• Exercise brief
Within these entries, how many lines contain the word "virtual"? Answer with the number alone.
*** Begin section ***
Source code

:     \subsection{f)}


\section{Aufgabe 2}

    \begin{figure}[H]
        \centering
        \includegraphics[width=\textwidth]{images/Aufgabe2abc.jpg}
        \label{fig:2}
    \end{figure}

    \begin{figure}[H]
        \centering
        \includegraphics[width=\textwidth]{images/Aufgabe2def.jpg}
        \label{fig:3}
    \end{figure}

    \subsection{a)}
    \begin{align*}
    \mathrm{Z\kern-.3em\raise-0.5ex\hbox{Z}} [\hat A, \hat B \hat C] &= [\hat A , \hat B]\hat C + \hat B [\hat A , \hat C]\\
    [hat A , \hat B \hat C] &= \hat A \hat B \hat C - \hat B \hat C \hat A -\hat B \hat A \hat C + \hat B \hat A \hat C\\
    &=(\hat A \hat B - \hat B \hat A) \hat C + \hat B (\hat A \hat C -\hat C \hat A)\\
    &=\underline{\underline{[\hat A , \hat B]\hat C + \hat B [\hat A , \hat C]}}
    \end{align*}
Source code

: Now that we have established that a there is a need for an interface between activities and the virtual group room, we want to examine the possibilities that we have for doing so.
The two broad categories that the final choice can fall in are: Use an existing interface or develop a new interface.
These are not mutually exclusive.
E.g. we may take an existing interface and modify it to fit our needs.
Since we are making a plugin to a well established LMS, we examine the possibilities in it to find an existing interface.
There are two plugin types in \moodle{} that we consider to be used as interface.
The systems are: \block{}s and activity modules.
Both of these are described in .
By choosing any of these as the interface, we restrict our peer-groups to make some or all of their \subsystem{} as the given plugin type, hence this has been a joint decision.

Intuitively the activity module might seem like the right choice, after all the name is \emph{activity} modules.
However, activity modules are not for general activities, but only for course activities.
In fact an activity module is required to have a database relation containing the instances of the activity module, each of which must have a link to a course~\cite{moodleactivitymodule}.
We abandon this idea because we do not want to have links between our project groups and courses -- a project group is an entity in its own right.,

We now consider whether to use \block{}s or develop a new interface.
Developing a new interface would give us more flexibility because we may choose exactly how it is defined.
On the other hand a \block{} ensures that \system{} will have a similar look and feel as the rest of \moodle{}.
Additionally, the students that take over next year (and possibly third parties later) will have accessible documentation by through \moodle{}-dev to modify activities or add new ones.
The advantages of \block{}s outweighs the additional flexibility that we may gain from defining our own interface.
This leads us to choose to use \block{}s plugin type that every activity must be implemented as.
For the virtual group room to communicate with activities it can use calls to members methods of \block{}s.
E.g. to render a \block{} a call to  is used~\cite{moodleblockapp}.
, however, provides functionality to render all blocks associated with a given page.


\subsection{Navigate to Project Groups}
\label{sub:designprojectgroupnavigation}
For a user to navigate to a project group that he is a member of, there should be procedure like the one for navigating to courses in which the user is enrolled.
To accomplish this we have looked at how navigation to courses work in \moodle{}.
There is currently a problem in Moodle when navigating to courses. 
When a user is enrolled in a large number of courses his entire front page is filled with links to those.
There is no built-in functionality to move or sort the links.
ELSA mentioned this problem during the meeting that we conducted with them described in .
*** End section ***
• Exercise response
2